Kesepakatan rekonsiliasi antara Fatah dan Hamas, yang ditanda- tangani di Kairo, tidak berlebih- an kalau kita katakan sebagai kesepakatan bersejarah.
Bersejarah, karena kesepakatan tersebut mengakhiri perpecahan dalam tubuh Palestina. Kedua faksi dalam tubuh Palestina itu selama satu dasawarsa terakhir terlibat dalam—tidak hanya persaingan secara politik—tetapi bahkan terlibat dalam konflik bersenjata.
Lima kali sudah dicapai kesepakatan untuk rekonsiliasi antara Fatah dan Hamas. Kesepakatan pertama dicapai pada tahun 2007 di Arab Saudi: lalu setahun kemudian, 2008, di Yaman mereka bersepakat lagi untuk mengakhiri perpecahan. Dua kesepakatan itu tidak berbuah.

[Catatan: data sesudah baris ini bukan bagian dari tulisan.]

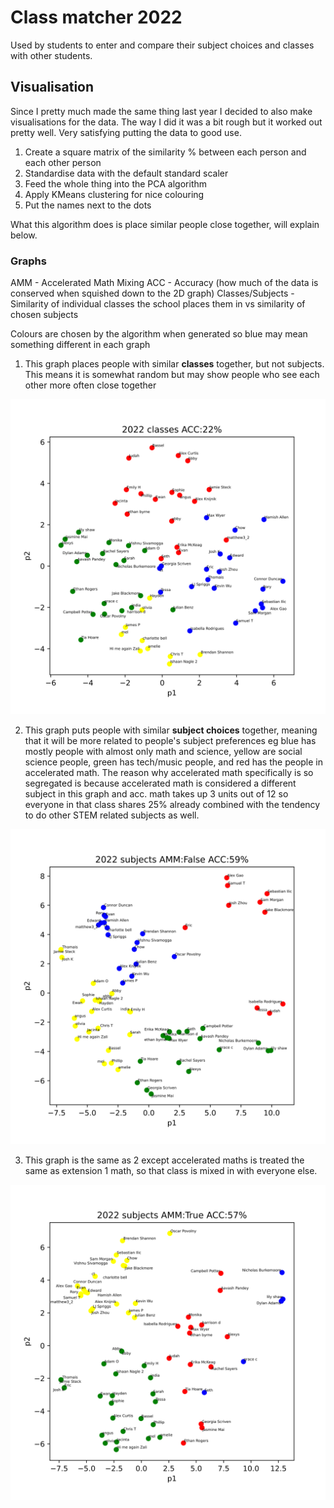 # Class matcher 2022

Used by students to enter and compare their subject choices and classes with other students.


## Visualisation

Since I pretty much made the same thing last year I decided to also make visualisations for the data. The way I did it was a bit rough but it worked out pretty well. Very satisfying putting the data to good use.
1. Create a square matrix of the similarity % between each person and each other person 
2. Standardise data with the default standard scaler
3. Feed the whole thing into the PCA algorithm
4. Apply KMeans clustering for nice colouring
5. Put the names next to the dots

What this algorithm does is place similar people close together, will explain below.

### Graphs
AMM - Accelerated Math Mixing
ACC - Accuracy (how much of the data is conserved when squished down to the 2D graph)
Classes/Subjects - Similarity of individual classes the school places them in vs similarity of chosen subjects

Colours are chosen by the algorithm when generated so blue may mean something different in each graph

1. This graph places people with similar **classes** together, but not subjects. This means it is somewhat random but may show people who see each other more often close together

![](https://raw.githubusercontent.com/Gumbo64/chsclassmatcher22/main/visualisation/2022%20classes%20ACC%3A22%25.svg)

2. This graph puts people with similar **subject choices** together, meaning that it will be more related to people's subject preferences eg blue has mostly people with almost only math and science, yellow are social science people, green has tech/music people, and red has the people in accelerated math. The reason why accelerated math specifically is so segregated is because accelerated math is considered a different subject in this graph and acc. math takes up 3 units out of 12 so everyone in that class shares 25% already combined with the tendency to do other STEM related subjects as well. 

![](https://raw.githubusercontent.com/Gumbo64/chsclassmatcher22/main/visualisation/2022%20subjects%20AMM%3AFalse%20ACC%3A59%25.svg)

3. This graph is the same as 2 except accelerated maths is treated the same as extension 1 math, so that class is mixed in with everyone else.  

![](https://raw.githubusercontent.com/Gumbo64/chsclassmatcher22/main/visualisation/2022%20subjects%20AMM%3ATrue%20ACC%3A57%25.svg)





      
    

      
    
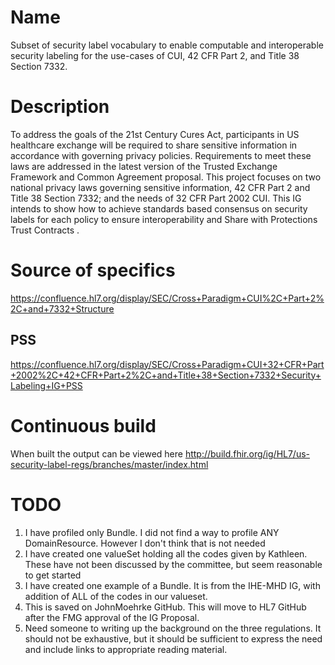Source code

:# Name
Subset of security label vocabulary to enable computable and interoperable security labeling for the use-cases of CUI, 42 CFR Part 2, and Title 38 Section 7332. 
# Description
To address the goals of the 21st Century Cures Act, participants in US healthcare exchange will be required to share sensitive information in accordance with governing privacy policies. Requirements to meet these laws are addressed in the latest version of the Trusted Exchange Framework and Common Agreement proposal. This project focuses on two national privacy laws governing sensitive information, 42 CFR Part 2 and Title 38 Section 7332; and the needs of 32 CFR Part 2002 CUI. This IG intends to show how to achieve standards based consensus on security labels for each policy to ensure interoperability and Share with Protections Trust Contracts .

# Source of specifics
https://confluence.hl7.org/display/SEC/Cross+Paradigm+CUI%2C+Part+2%2C+and+7332+Structure

## PSS
https://confluence.hl7.org/display/SEC/Cross+Paradigm+CUI+32+CFR+Part+2002%2C+42+CFR+Part+2%2C+and+Title+38+Section+7332+Security+Labeling+IG+PSS

# Continuous build 
When built the output can be viewed here http://build.fhir.org/ig/HL7/us-security-label-regs/branches/master/index.html

# TODO
1. I have profiled only Bundle. I did not find a way to profile ANY DomainResource. However I don't think that is not needed
1. I have created one valueSet holding all the codes given by Kathleen. These have not been discussed by the committee, but seem reasonable to get started
1. I have created one example of a Bundle. It is from the IHE-MHD IG, with addition of ALL of the codes in our valueset. 
1. This is saved on JohnMoehrke GitHub. This will move to HL7 GitHub after the FMG approval of the IG Proposal.
1. Need someone to writing up the background on the three regulations. It should not be exhaustive, but it should be sufficient to express the need and include links to appropriate reading material.


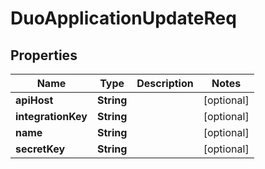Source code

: 
# DuoApplicationUpdateReq

## Properties
Name | Type | Description | Notes
------------ | ------------- | ------------- | -------------
**apiHost** | **String** |  |  [optional]
**integrationKey** | **String** |  |  [optional]
**name** | **String** |  |  [optional]
**secretKey** | **String** |  |  [optional]



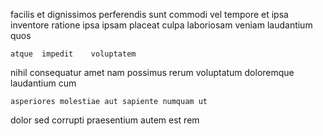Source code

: <!--
title: Public-key solution-oriented utilisation
author: Meaghan
date: 2015-03-12-2059
link: 2015-03-12-2059-public-key-solution-oriented-utilisation
tags: [HTML,PNG,hacks,SVG]
-->

facilis  et dignissimos perferendis  sunt 
commodi vel tempore et  ipsa 
inventore ratione  ipsa ipsam placeat culpa
laboriosam veniam laudantium quos
 	atque  impedit    voluptatem  
nihil  consequatur
 amet nam possimus  rerum voluptatum doloremque
laudantium cum 
 	asperiores molestiae aut sapiente numquam ut
 dolor sed corrupti   praesentium
 autem  est rem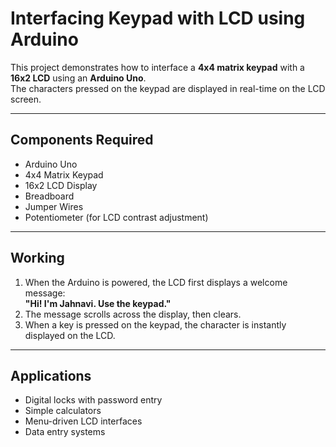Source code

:# Interfacing Keypad with LCD using Arduino

This project demonstrates how to interface a **4x4 matrix keypad** with a **16x2 LCD** using an **Arduino Uno**.  
The characters pressed on the keypad are displayed in real-time on the LCD screen.  

---

## Components Required
- Arduino Uno  
- 4x4 Matrix Keypad  
- 16x2 LCD Display  
- Breadboard  
- Jumper Wires  
- Potentiometer (for LCD contrast adjustment)  


---

## Working
1. When the Arduino is powered, the LCD first displays a welcome message:  
   **"Hi! I'm Jahnavi. Use the keypad."**  
2. The message scrolls across the display, then clears.  
3. When a key is pressed on the keypad, the character is instantly displayed on the LCD.  

---

## Applications
- Digital locks with password entry  
- Simple calculators  
- Menu-driven LCD interfaces  
- Data entry systems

Akan tetapi, niat untuk bersatu itu sangat kuat sebagai usaha untuk mewujudkan negara Palestina Merdeka yang bersatu dan berdaulat. Karena itu, pada tahun 2011 di Mesir, mereka meneken kesepakatan lagi. Setelah itu, mereka masih menandatangani kesepakatan rekonsiliasi, yakni tahun 2012 (di Qatar), dan yang terakhir 2014 dilakukan di Gaza.
Semua kesepakatan tersebut tidak mampu mengikat kedua belah pihak untuk bersatu. Banyak hal yang membuat mereka tidak mampu mempertahankan kesepakatan, terutama dalam menghadapi Israel.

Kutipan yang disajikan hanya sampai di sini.